I don't suppose - given the size of the USA - you have what we would call a local derby or local rivals, so what do you consider to be your biggest match of the coming season? Metroscum away, there's no doubt. There's nothing better than watching their pathetic fan base suffer yet another home defeat, and we usually get to enjoy that every year (we used to refer to Giants Stadium as RFK North). Now they've got their new stadium, Red Bull Arena, which is admittedly gorgeous, and we want to spoil their party with another ass-kicking.
Do you take fans to away matches? Definitely, though the size of the away support depends heavily on the game and also the day, with weekday and Sunday games being less conducive to a road trip. We might see 500 going up to New Jersey, 200 to Columbus or Chicago, and 25-50 to somewhere like LA or Seattle. There are, of course, other DC fans in the stadium, but those are generally the sizes you'd expect for the "away fans" section.

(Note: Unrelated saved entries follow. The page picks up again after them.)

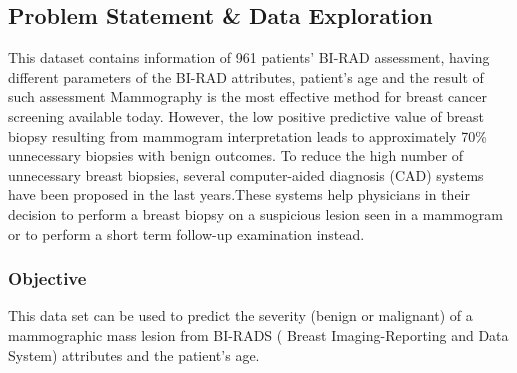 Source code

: \documentclass[a4paper,12pt]{article}\usepackage[]{graphicx}\usepackage[]{color}
\begin{document}
\clearpage

\subsection{Problem Statement \& Data Exploration}\label{dataexp}
This dataset contains information of 961 patients' BI-RAD assessment, having different parameters of the BI-RAD attributes, patient's age and the result of such assessment
Mammography is the most effective method for breast cancer screening available today. However, the low positive predictive value of breast biopsy resulting from mammogram interpretation leads to approximately 70\% unnecessary biopsies with benign outcomes. To reduce the high number of unnecessary breast biopsies, several computer-aided diagnosis (CAD) systems have been proposed in the last years.These systems help physicians in their decision to perform a breast biopsy on a suspicious lesion seen in a mammogram or to perform a short term follow-up examination instead.

\subsubsection{Objective}\label{objective}
This data set can be used to predict the severity (benign or malignant) of a mammographic mass lesion from BI-RADS ( Breast Imaging-Reporting and Data System) attributes and the patient's age.
\end{document}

Who is the club mascot? Talon, a big white eagle in a DC jersey.
Are there any off-the-field cheesy shenanigans before, during or after matches such as music after goals, confetti, firing t-shirts into the crowd that sort of thing?

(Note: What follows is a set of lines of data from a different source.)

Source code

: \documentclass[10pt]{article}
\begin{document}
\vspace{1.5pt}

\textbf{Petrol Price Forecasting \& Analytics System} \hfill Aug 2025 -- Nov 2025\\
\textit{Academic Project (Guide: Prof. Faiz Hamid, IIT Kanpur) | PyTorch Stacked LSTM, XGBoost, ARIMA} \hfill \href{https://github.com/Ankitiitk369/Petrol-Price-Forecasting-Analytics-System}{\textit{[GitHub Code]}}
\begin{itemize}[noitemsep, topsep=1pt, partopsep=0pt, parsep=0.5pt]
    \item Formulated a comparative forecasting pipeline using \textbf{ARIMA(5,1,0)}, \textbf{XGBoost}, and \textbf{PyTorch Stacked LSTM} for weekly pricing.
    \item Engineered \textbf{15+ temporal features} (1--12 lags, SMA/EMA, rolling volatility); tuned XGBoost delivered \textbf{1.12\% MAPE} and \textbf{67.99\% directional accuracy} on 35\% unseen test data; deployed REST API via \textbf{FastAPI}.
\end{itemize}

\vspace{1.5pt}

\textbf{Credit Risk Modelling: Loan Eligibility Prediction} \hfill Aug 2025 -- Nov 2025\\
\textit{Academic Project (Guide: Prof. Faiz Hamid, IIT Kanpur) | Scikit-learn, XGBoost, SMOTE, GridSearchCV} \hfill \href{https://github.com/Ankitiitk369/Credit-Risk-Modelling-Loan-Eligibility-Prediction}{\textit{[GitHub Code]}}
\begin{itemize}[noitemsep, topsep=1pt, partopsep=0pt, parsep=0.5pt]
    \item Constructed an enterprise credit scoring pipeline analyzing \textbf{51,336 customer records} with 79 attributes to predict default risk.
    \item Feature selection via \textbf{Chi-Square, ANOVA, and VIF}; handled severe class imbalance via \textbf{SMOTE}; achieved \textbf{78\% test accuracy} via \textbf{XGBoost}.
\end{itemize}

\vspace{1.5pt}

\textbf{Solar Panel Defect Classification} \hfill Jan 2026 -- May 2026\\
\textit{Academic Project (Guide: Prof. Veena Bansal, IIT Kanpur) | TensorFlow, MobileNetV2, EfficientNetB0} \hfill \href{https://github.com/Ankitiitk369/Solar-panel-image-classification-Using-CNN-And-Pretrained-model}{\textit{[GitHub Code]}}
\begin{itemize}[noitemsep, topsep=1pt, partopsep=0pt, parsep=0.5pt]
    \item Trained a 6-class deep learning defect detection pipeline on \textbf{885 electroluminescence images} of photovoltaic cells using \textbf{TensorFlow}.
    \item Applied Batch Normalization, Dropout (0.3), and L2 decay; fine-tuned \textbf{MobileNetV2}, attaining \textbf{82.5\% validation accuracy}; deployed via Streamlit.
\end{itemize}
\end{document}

Not really, United really lets the supporters dominate things atmosphere-wise. No cheerleaders, no promotional wackiness, etc. If there's confetti and streamers around, it's coming from the Barra.
Talon the club mascot
Do DC United fans follow other codes of sport in Washington? Absolutely, nearly every other sport you can think of. During the fall, you'll usually find a good number of TVs at the tailgate turned to college football. Lots of United fans are big-time Redskins fans, there's a pretty decent collection of people that follow the the Capitals, Georgetown and Maryland basketball fans, etc. etc. And of course, nearly everyone has a favorite club in another league, especially England, Spain, or the Latin American leagues that a lot of people followed before they moved to the States.
What are your hopes for the coming MLS season? Personally, I don't have too many. I haven't been terribly impressed by our choice of a new coach, Curt Onalfo, or our off-season acquisitions. And the team has yet to score a goal in the preseason. If we make the playoffs, it'll be a good year.
Which players should we look out for? Definitely a few. Our keeper, Troy Perkins, is back in MLS after two years in Norway and it will be interesting to see how much he's developed. He was one of the best in the league before he left and I really think he's going to be stellar now. Christian Castillo is our new left winger and I'm really curious to see how he does, he's the one off-season signing I'm excited about. Playing actual wing players in the midfield is not par for the course for DC, we've developed a habit of playing converted A-mids or strikers, so this is a great change of pace. Chris Pontius had a great rookie season playing in a ton of positions last year, hopefully this year he'll be settled as a striker and rack up the goals. He's currently in the USA training camp, potentially a star in the making for club and country. And as always, you have to pay attention to how Jaime Moreno will fare. He's the heart of the club and it seems that no matter how old he gets, no one can quite replace his creative role, so we'll have to see how he slots in this year.
And finally, can you sum up DCU in a Tweet of less than 140 characters? Nothing less than the flagship of American soccer, now and forever.